Sostenitori del “sì” al referendum sui matrimoni gay in Australia festeggiano nelle strade. Credit: AFP PHOTO / WILLIAM WEST
L’Australia è favorevole ai matrimoni gay. Questo è il verdetto finale del voto per corrispondenza non vincolante svoltosi nell’arco degli ultimi due mesi, dal 12 settembre al 7 novembre, a cui ha partecipato quasi l’80 per cento dei cittadini aventi diritto.
Il 61,6 per cento degli elettori si è dichiarato favorevole ai matrimoni gay, mentre solo il 38,4 per cento ha espresso parere contrario.
La palla passa adesso al parlamento di Canberra, dove i deputati convertiranno in legge l’esito del voto. Il primo ministro australiano, Malcolm Turnbull, ha giurato che tutto sarà pronto per Natale. La discussione in aula dovrebbe cominciare già a partire da questa settimana.

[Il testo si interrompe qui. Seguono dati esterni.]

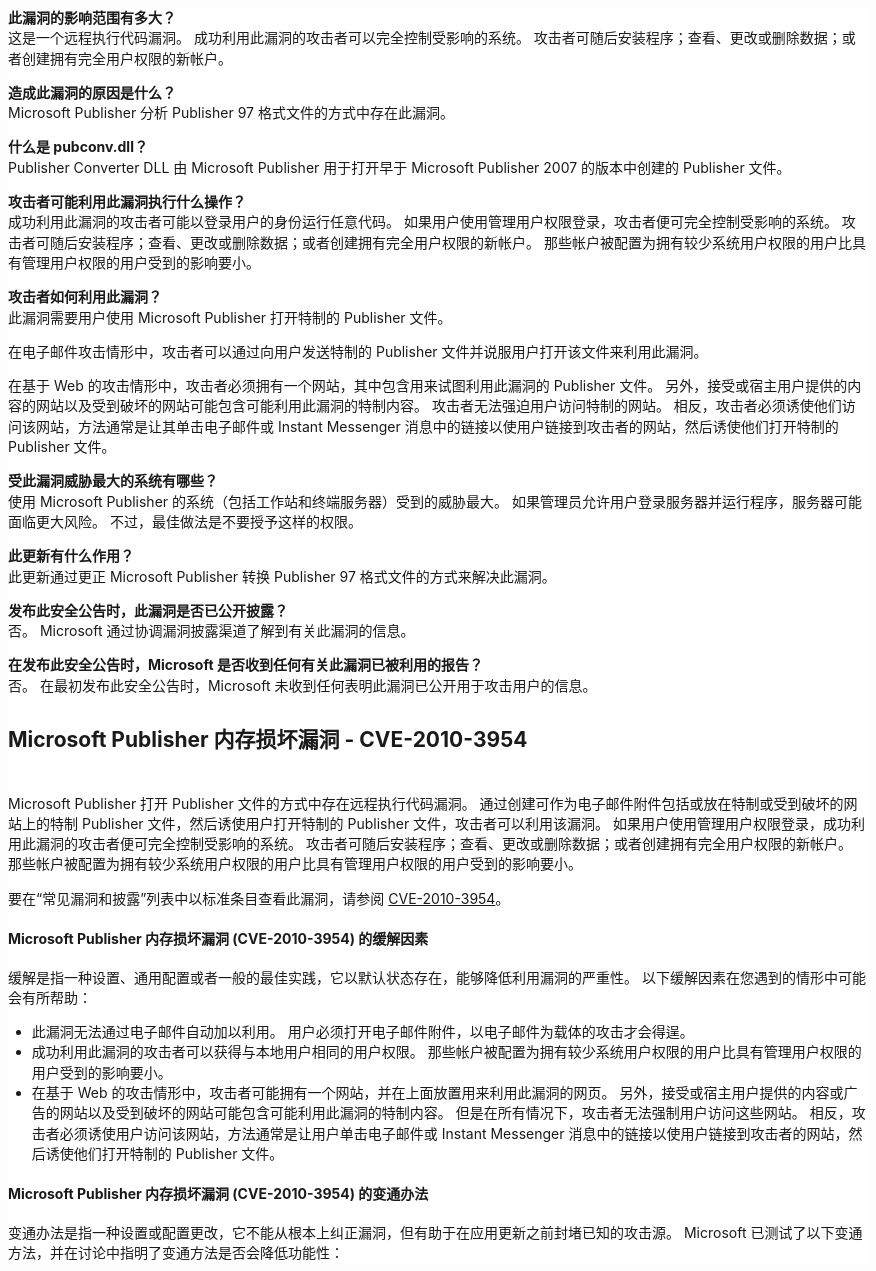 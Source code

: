 **此漏洞的影响范围有多大？**    
这是一个远程执行代码漏洞。 成功利用此漏洞的攻击者可以完全控制受影响的系统。 攻击者可随后安装程序；查看、更改或删除数据；或者创建拥有完全用户权限的新帐户。
  
**造成此漏洞的原因是什么？**    
Microsoft Publisher 分析 Publisher 97 格式文件的方式中存在此漏洞。
  
**什么是 pubconv.dll？**    
Publisher Converter DLL 由 Microsoft Publisher 用于打开早于 Microsoft Publisher 2007 的版本中创建的 Publisher 文件。
  
**攻击者可能利用此漏洞执行什么操作？**    
成功利用此漏洞的攻击者可能以登录用户的身份运行任意代码。 如果用户使用管理用户权限登录，攻击者便可完全控制受影响的系统。 攻击者可随后安装程序；查看、更改或删除数据；或者创建拥有完全用户权限的新帐户。 那些帐户被配置为拥有较少系统用户权限的用户比具有管理用户权限的用户受到的影响要小。
  
**攻击者如何利用此漏洞？**    
此漏洞需要用户使用 Microsoft Publisher 打开特制的 Publisher 文件。
  
在电子邮件攻击情形中，攻击者可以通过向用户发送特制的 Publisher 文件并说服用户打开该文件来利用此漏洞。
  
在基于 Web 的攻击情形中，攻击者必须拥有一个网站，其中包含用来试图利用此漏洞的 Publisher 文件。 另外，接受或宿主用户提供的内容的网站以及受到破坏的网站可能包含可能利用此漏洞的特制内容。 攻击者无法强迫用户访问特制的网站。 相反，攻击者必须诱使他们访问该网站，方法通常是让其单击电子邮件或 Instant Messenger 消息中的链接以使用户链接到攻击者的网站，然后诱使他们打开特制的 Publisher 文件。
  
**受此漏洞威胁最大的系统有哪些？**    
使用 Microsoft Publisher 的系统（包括工作站和终端服务器）受到的威胁最大。 如果管理员允许用户登录服务器并运行程序，服务器可能面临更大风险。 不过，最佳做法是不要授予这样的权限。
  
**此更新有什么作用？**    
此更新通过更正 Microsoft Publisher 转换 Publisher 97 格式文件的方式来解决此漏洞。
  
**发布此安全公告时，此漏洞是否已公开披露？**    
否。 Microsoft 通过协调漏洞披露渠道了解到有关此漏洞的信息。
  
**在发布此安全公告时，Microsoft 是否收到任何有关此漏洞已被利用的报告？**    
否。 在最初发布此安全公告时，Microsoft 未收到任何表明此漏洞已公开用于攻击用户的信息。
  
Microsoft Publisher 内存损坏漏洞 - CVE-2010-3954  
------------------------------------------------
  
<span></span>  
Microsoft Publisher 打开 Publisher 文件的方式中存在远程执行代码漏洞。 通过创建可作为电子邮件附件包括或放在特制或受到破坏的网站上的特制 Publisher 文件，然后诱使用户打开特制的 Publisher 文件，攻击者可以利用该漏洞。 如果用户使用管理用户权限登录，成功利用此漏洞的攻击者便可完全控制受影响的系统。 攻击者可随后安装程序；查看、更改或删除数据；或者创建拥有完全用户权限的新帐户。 那些帐户被配置为拥有较少系统用户权限的用户比具有管理用户权限的用户受到的影响要小。
  
要在“常见漏洞和披露”列表中以标准条目查看此漏洞，请参阅 [CVE-2010-3954](https://www.cve.mitre.org/cgi-bin/cvename.cgi?name=cve-2010-3954)。
  
#### Microsoft Publisher 内存损坏漏洞 (CVE-2010-3954) 的缓解因素
  
缓解是指一种设置、通用配置或者一般的最佳实践，它以默认状态存在，能够降低利用漏洞的严重性。 以下缓解因素在您遇到的情形中可能会有所帮助：
  
-   此漏洞无法通过电子邮件自动加以利用。 用户必须打开电子邮件附件，以电子邮件为载体的攻击才会得逞。  
-   成功利用此漏洞的攻击者可以获得与本地用户相同的用户权限。 那些帐户被配置为拥有较少系统用户权限的用户比具有管理用户权限的用户受到的影响要小。  
-   在基于 Web 的攻击情形中，攻击者可能拥有一个网站，并在上面放置用来利用此漏洞的网页。 另外，接受或宿主用户提供的内容或广告的网站以及受到破坏的网站可能包含可能利用此漏洞的特制内容。 但是在所有情况下，攻击者无法强制用户访问这些网站。 相反，攻击者必须诱使用户访问该网站，方法通常是让用户单击电子邮件或 Instant Messenger 消息中的链接以使用户链接到攻击者的网站，然后诱使他们打开特制的 Publisher 文件。
  
#### Microsoft Publisher 内存损坏漏洞 (CVE-2010-3954) 的变通办法
  
变通办法是指一种设置或配置更改，它不能从根本上纠正漏洞，但有助于在应用更新之前封堵已知的攻击源。 Microsoft 已测试了以下变通方法，并在讨论中指明了变通方法是否会降低功能性：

“Milioni di australiani hanno votato sì all’equità, sì all’impegno, sì all’amore”, ha detto Turnbull, che ha assicurato che non ci saranno divisioni all’interno della sua coalizione di governo, nonostante le pressioni dell’ala più conservatrice per introdurre alcuni limiti all’interno del provvedimento.
Il risultato del voto per corrispondenza rappresenta un’importante svolta per quanto riguarda i diritti dei gay australiani, in un paese nel quale, fino al 1997, alcune regioni consideravano l’omosessualità un reato.
Bill Shorten, leader dell’opposizione e del Partito laburista australiano, ha esultato per l’esito della consultazione che però, secondo il suo parere, sarebbe stato meglio evitare.
“Provo dispiacere per i giovani che vedono messe in questione le loro relazioni in una maniera che non avremmo mai creduto di vedere ancora, ma almeno questo voto sulla parità di matrimonio ha dimostrato che è l’amore incondizionato ad avere l’ultima parola su tutto”, ha detto Shorten alla CNN.
Inizialmente la stessa comunità LGBTQ australiana, temendo l’avvio di una campagna accesa e divisiva da parte degli oppositori, era contraria al voto per corrispondenza, tanto da spingere un gruppo di avvocati per i diritti dei gay a sollevare la questione all’Alta corte australiana.